Needless to say, Mendoza’s madness does not diminish the objective gravity of his deed.  Because of what he did – kidnapping and killing innocent tourists — he exposed the entire Filipino nation to global ridicule and shame.  Indeed, all of us must accept a measure of responsibility for what happened, for we are all, in a real sense, answerable for the kind of society we have created for ourselves.

The burden of that shame falls heavily on Mendoza’s family. But, so too, must it fall on all our political leaders, past and present. If there is any sensitivity left in their bones, they should at least shut up while the investigation is gong on, instead of self-righteously calling for the resignation of some top officials in the current administration, or, worse, criticizing President Aquino for accepting ultimate responsibility for the failures of August 23. IfMendoza had not been killed, his lawyers would have had a strong basis to secure his exoneration from murder charges on grounds of insanity. Madness erases legal accountability.  But there’s nothing that our leaders can invoke to diminish their responsibility for the state of our institutions.

Mendoza was visibly crazy and dangerous, as many people — regardless of race, religion, class or culture — tend to become when they feel unjustly singled out and oppressed.  No one in his right mind can possibly think that he can secure a legally binding order reversing a decision on a case by hijacking a busload of foreign tourists and threatening to shoot them.  It is clear he had flipped, even if there were many moments during the standoff when he seemed lucid. To take him down at any point would have been justified, though it would hardly have been the preferred option.

What is baffling is the Office of the Ombudsman’s failure to grasp the seriousness of the situation and the crucial nature of the role they were asked to play to defuse the crisis. Instead of humoring Mendozaby issuing an order reinstating him to his job, they sent him instead a written promise to review his case within ten days — as if their overriding concern at that crucial moment was the preservation of the integrity of the judicial process rather than the preservation of the lives of the hostages.
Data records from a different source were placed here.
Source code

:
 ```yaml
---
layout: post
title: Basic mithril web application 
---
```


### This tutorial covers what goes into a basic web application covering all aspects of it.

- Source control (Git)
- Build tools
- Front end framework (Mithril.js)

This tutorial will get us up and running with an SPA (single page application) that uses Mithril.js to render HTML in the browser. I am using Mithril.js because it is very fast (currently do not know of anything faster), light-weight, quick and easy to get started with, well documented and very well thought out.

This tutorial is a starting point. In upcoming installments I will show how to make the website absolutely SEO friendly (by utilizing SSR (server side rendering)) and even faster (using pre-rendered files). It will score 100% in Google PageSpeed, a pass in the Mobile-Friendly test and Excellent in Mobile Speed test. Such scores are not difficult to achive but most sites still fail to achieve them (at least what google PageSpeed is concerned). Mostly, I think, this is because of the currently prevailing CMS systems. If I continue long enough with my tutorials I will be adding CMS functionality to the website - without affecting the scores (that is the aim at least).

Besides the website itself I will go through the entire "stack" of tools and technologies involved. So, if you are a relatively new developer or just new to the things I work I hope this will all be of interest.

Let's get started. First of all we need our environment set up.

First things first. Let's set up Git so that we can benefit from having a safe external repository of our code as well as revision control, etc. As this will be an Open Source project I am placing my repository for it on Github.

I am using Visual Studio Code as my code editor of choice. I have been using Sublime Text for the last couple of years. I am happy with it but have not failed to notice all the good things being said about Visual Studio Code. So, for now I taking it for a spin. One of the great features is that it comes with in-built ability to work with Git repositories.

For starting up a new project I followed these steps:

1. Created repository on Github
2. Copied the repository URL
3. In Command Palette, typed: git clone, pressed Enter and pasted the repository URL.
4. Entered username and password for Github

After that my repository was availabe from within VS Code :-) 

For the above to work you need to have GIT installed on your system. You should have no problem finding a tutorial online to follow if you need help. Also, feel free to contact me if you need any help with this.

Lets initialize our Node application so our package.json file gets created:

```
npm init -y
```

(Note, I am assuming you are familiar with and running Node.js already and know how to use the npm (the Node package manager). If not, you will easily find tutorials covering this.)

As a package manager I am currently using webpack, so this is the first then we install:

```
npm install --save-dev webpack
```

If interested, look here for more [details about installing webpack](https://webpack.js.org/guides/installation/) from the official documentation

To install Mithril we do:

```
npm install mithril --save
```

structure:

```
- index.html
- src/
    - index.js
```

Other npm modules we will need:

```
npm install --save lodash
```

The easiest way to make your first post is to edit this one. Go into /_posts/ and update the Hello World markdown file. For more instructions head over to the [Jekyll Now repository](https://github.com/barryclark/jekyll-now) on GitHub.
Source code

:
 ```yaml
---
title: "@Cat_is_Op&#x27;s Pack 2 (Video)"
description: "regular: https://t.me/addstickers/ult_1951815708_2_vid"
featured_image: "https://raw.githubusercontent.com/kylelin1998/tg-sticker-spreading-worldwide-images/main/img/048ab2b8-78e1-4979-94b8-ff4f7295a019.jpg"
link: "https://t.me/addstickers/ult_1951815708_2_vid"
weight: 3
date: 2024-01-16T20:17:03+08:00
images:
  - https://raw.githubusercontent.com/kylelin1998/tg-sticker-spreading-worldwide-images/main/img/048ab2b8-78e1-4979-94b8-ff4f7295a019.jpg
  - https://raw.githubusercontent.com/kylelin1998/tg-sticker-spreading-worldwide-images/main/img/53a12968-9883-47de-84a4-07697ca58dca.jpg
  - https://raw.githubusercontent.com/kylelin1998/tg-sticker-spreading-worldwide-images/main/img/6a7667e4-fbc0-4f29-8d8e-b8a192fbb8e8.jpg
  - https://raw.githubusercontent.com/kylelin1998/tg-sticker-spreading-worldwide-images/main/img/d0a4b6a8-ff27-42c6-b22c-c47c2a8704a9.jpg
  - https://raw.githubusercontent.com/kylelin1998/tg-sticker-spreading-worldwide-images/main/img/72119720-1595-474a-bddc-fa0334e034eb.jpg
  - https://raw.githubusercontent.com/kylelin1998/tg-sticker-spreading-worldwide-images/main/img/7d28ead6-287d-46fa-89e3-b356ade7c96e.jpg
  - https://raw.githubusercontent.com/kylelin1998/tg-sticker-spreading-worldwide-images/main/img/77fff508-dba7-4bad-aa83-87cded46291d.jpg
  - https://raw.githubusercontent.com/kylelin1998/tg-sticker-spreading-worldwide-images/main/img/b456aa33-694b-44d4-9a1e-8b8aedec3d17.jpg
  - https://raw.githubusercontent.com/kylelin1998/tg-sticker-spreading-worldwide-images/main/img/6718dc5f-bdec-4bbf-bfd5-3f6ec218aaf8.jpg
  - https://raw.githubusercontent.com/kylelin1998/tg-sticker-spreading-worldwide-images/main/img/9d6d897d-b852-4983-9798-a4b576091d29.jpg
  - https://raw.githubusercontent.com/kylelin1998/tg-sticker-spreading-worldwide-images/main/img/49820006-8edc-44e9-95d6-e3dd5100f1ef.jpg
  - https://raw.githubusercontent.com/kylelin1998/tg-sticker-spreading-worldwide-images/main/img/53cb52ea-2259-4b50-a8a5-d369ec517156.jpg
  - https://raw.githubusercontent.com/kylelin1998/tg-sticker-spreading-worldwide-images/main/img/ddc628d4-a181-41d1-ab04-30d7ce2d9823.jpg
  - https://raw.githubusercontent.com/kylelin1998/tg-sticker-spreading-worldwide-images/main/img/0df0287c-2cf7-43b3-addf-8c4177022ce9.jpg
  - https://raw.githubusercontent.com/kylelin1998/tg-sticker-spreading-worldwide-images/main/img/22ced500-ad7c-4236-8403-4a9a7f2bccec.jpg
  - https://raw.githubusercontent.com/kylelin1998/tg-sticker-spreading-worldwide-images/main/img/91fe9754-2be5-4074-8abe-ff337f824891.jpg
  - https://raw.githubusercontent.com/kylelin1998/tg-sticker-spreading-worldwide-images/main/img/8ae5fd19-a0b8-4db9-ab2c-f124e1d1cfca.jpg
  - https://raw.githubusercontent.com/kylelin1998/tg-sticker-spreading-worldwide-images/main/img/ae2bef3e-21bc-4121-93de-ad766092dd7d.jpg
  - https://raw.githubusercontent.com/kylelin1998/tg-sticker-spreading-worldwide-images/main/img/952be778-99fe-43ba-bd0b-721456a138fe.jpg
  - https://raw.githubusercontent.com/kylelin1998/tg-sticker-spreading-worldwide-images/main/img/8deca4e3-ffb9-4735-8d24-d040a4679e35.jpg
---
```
We don’t need a lawyer to tell us that an order issued under such circumstances carries no binding effect. But this didn’t seem to matter to the Office of the Ombudsman. They insisted on being legally correct. It makes one wonder if people in such high offices, lost in the rituals of their limited functions, can still think like sensible human beings.

Just as infuriating was the behavior of some people from the broadcast media during the hostage crisis. Where lives are at stake, as in an extremely volatile hostage standoff, one expects media to defer to the judgment of the police.  One does not need an explicit protocol for media behavior under such conditions to know that no one, not even a media person, should get in the way of police work.  You cannot invoke the public’s right to know as a justification to freely approach or communicate with an armed gunman who is holding hostages at gunpoint.   Not even if it was the gunman himself who initiated the communication or demanded the media’s intervention.  This is not just a matter of ethics.  It is what a commonsensical orientation to law and order requires of all citizens.

But, what did the Radio Mo Network (RMN) anchors think they were doing when they kept hostage-taker Rolando Mendoza on the air by mobile phone?  By their own admission, they had not taken on the role of mediator or negotiator. They said they were just doing their work as journalists, prompting investigating committee member Teresita Ang-See’s justified retort: “Your profession should never be more important than human lives.” As journalists, they were not expected to plead for the lives of the hostages.  But as human beings, who were in a position to do so, they could have spoken for the innocent people whose lives were in peril at that moment.  As it turned out, they were efficient as journalists, but, on many counts, they failed as citizens.

Tragic and traumatic as the events of August 23 have been for the victims, the people of Hong Kong, the police, the government, and the Filipino nation as a whole, there must be something positive we can draw from this experience. This is the perfect time to reflect on the longterm consequences of institutional damage, and, above all, to accept accountability. While we have long known that we need to change the way we govern ourselves, I don’t think we have fully appreciated the urgency of this task.  Now we know.  It would be madness to think that August 23 would just blow away like a storm even if we didn’t act.